- [WHAT YOU SHOULD DO]:
Every entry below needs to be repeated exactly as written.

- [DATASET EXTRACT]:

::::::::::

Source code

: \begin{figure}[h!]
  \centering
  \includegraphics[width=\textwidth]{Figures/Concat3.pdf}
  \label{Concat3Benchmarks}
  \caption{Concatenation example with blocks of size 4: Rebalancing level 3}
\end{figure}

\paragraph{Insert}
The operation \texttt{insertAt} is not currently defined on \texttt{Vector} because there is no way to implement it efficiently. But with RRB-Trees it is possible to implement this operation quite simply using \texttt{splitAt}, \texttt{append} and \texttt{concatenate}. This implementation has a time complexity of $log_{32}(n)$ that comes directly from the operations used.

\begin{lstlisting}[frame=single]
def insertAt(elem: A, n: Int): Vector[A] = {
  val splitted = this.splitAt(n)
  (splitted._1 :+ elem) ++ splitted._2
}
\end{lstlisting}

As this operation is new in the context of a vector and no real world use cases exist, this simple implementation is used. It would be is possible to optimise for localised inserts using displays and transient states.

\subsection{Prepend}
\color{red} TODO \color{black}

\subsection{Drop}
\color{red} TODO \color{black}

::::::::::

- [ANSWER SECTION]:
Source code

: \begin{figure}[h!]
  \centering
  \includegraphics[width=\textwidth]{Figures/Concat3.pdf}
  \label{Concat3Benchmarks}
  \caption{Concatenation example with blocks of size 4: Rebalancing level 3}
\end{figure}

\paragraph{Insert}
The operation \texttt{insertAt} is not currently defined on \texttt{Vector} because there is no way to implement it efficiently. But with RRB-Trees it is possible to implement this operation quite simply using \texttt{splitAt}, \texttt{append} and \texttt{concatenate}. This implementation has a time complexity of $log_{32}(n)$ that comes directly from the operations used.

\begin{lstlisting}[frame=single]
def insertAt(elem: A, n: Int): Vector[A] = {
  val splitted = this.splitAt(n)
  (splitted._1 :+ elem) ++ splitted._2
}
\end{lstlisting}

As this operation is new in the context of a vector and no real world use cases exist, this simple implementation is used. It would be is possible to optimise for localised inserts using displays and transient states.

\subsection{Prepend}
\color{red} TODO \color{black}

\subsection{Drop}
\color{red} TODO \color{black}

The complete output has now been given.